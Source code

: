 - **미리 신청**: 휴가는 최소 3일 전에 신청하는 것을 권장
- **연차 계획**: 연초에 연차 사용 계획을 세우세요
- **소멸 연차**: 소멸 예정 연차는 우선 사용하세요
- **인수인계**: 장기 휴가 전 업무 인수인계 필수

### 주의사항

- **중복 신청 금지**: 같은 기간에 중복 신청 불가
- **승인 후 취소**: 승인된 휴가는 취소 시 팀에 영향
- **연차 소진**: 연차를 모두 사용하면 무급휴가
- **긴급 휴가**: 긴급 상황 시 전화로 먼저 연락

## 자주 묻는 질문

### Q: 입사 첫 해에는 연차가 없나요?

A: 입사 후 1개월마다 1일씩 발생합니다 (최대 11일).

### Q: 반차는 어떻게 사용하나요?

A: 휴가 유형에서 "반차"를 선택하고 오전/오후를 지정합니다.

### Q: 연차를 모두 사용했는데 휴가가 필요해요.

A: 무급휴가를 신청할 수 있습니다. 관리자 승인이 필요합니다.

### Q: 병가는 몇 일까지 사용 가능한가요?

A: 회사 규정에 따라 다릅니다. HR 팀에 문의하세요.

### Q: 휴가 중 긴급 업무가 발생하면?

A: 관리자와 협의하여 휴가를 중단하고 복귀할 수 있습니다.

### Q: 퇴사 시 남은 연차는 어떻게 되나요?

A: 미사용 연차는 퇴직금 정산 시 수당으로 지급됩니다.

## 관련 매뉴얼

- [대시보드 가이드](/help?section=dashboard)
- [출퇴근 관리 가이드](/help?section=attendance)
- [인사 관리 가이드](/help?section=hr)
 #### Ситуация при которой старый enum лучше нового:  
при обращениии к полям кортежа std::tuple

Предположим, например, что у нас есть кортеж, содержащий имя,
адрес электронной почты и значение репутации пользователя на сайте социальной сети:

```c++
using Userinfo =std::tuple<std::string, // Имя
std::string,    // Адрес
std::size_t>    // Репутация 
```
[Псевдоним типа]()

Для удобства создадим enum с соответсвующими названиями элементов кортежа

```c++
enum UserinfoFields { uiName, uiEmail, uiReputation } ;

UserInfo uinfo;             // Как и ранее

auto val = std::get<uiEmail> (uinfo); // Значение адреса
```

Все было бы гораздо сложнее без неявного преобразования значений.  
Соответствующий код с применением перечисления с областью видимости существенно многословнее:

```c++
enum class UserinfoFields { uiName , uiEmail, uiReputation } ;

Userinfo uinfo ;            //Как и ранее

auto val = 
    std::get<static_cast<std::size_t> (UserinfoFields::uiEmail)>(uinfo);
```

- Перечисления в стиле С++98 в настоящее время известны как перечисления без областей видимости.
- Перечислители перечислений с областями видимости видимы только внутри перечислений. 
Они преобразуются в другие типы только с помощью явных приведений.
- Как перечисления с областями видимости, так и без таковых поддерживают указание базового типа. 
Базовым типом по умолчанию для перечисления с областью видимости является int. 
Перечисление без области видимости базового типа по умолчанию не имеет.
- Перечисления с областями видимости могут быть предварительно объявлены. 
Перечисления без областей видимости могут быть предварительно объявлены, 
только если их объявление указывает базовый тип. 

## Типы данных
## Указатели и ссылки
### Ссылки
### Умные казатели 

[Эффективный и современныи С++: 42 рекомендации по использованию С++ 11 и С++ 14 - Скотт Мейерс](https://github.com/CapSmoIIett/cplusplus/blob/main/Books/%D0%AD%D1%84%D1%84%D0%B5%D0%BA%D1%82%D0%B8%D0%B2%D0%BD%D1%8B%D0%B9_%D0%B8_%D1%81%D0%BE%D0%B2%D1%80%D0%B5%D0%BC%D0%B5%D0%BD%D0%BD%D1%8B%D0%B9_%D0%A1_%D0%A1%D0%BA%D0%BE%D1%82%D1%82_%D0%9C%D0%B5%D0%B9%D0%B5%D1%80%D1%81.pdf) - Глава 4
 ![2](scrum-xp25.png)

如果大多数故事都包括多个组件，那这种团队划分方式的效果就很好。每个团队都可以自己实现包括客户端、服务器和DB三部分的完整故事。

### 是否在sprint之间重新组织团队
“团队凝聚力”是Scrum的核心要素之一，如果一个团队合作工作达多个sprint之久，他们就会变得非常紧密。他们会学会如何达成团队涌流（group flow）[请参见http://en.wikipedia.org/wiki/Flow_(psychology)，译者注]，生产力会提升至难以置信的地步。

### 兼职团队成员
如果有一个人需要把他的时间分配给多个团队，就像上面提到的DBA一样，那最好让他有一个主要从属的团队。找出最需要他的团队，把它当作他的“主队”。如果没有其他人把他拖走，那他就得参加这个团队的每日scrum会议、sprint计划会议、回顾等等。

•••

Each of the lines above must appear again, unchanged.

Source code

: - **미리 신청**: 휴가는 최소 3일 전에 신청하는 것을 권장
- **연차 계획**: 연초에 연차 사용 계획을 세우세요
- **소멸 연차**: 소멸 예정 연차는 우선 사용하세요
- **인수인계**: 장기 휴가 전 업무 인수인계 필수

### 주의사항

- **중복 신청 금지**: 같은 기간에 중복 신청 불가
- **승인 후 취소**: 승인된 휴가는 취소 시 팀에 영향
- **연차 소진**: 연차를 모두 사용하면 무급휴가
- **긴급 휴가**: 긴급 상황 시 전화로 먼저 연락

## 자주 묻는 질문

### Q: 입사 첫 해에는 연차가 없나요?

A: 입사 후 1개월마다 1일씩 발생합니다 (최대 11일).

### Q: 반차는 어떻게 사용하나요?

A: 휴가 유형에서 "반차"를 선택하고 오전/오후를 지정합니다.

### Q: 연차를 모두 사용했는데 휴가가 필요해요.

A: 무급휴가를 신청할 수 있습니다. 관리자 승인이 필요합니다.

### Q: 병가는 몇 일까지 사용 가능한가요?

A: 회사 규정에 따라 다릅니다. HR 팀에 문의하세요.

### Q: 휴가 중 긴급 업무가 발생하면?

A: 관리자와 협의하여 휴가를 중단하고 복귀할 수 있습니다.

### Q: 퇴사 시 남은 연차는 어떻게 되나요?

A: 미사용 연차는 퇴직금 정산 시 수당으로 지급됩니다.

## 관련 매뉴얼

- [대시보드 가이드](/help?section=dashboard)
- [출퇴근 관리 가이드](/help?section=attendance)
- [인사 관리 가이드](/help?section=hr)
 #### Ситуация при которой старый enum лучше нового:  
при обращениии к полям кортежа std::tuple

Предположим, например, что у нас есть кортеж, содержащий имя,
адрес электронной почты и значение репутации пользователя на сайте социальной сети:

```c++
using Userinfo =std::tuple<std::string, // Имя
std::string,    // Адрес
std::size_t>    // Репутация 
```
[Псевдоним типа]()

Для удобства создадим enum с соответсвующими названиями элементов кортежа

```c++
enum UserinfoFields { uiName, uiEmail, uiReputation } ;

UserInfo uinfo;             // Как и ранее

auto val = std::get<uiEmail> (uinfo); // Значение адреса
```

Все было бы гораздо сложнее без неявного преобразования значений.  
Соответствующий код с применением перечисления с областью видимости существенно многословнее:

```c++
enum class UserinfoFields { uiName , uiEmail, uiReputation } ;

Userinfo uinfo ;            //Как и ранее

auto val = 
    std::get<static_cast<std::size_t> (UserinfoFields::uiEmail)>(uinfo);
```

- Перечисления в стиле С++98 в настоящее время известны как перечисления без областей видимости.
- Перечислители перечислений с областями видимости видимы только внутри перечислений. 
Они преобразуются в другие типы только с помощью явных приведений.
- Как перечисления с областями видимости, так и без таковых поддерживают указание базового типа. 
Базовым типом по умолчанию для перечисления с областью видимости является int. 
Перечисление без области видимости базового типа по умолчанию не имеет.
- Перечисления с областями видимости могут быть предварительно объявлены. 
Перечисления без областей видимости могут быть предварительно объявлены, 
только если их объявление указывает базовый тип. 

## Типы данных
## Указатели и ссылки
### Ссылки
### Умные казатели 

[Эффективный и современныи С++: 42 рекомендации по использованию С++ 11 и С++ 14 - Скотт Мейерс](https://github.com/CapSmoIIett/cplusplus/blob/main/Books/%D0%AD%D1%84%D1%84%D0%B5%D0%BA%D1%82%D0%B8%D0%B2%D0%BD%D1%8B%D0%B9_%D0%B8_%D1%81%D0%BE%D0%B2%D1%80%D0%B5%D0%BC%D0%B5%D0%BD%D0%BD%D1%8B%D0%B9_%D0%A1_%D0%A1%D0%BA%D0%BE%D1%82%D1%82_%D0%9C%D0%B5%D0%B9%D0%B5%D1%80%D1%81.pdf) - Глава 4
 ![2](scrum-xp25.png)

如果大多数故事都包括多个组件，那这种团队划分方式的效果就很好。每个团队都可以自己实现包括客户端、服务器和DB三部分的完整故事。

### 是否在sprint之间重新组织团队
“团队凝聚力”是Scrum的核心要素之一，如果一个团队合作工作达多个sprint之久，他们就会变得非常紧密。他们会学会如何达成团队涌流（group flow）[请参见http://en.wikipedia.org/wiki/Flow_(psychology)，译者注]，生产力会提升至难以置信的地步。

### 兼职团队成员
如果有一个人需要把他的时间分配给多个团队，就像上面提到的DBA一样，那最好让他有一个主要从属的团队。找出最需要他的团队，把它当作他的“主队”。如果没有其他人把他拖走，那他就得参加这个团队的每日scrum会议、sprint计划会议、回顾等等。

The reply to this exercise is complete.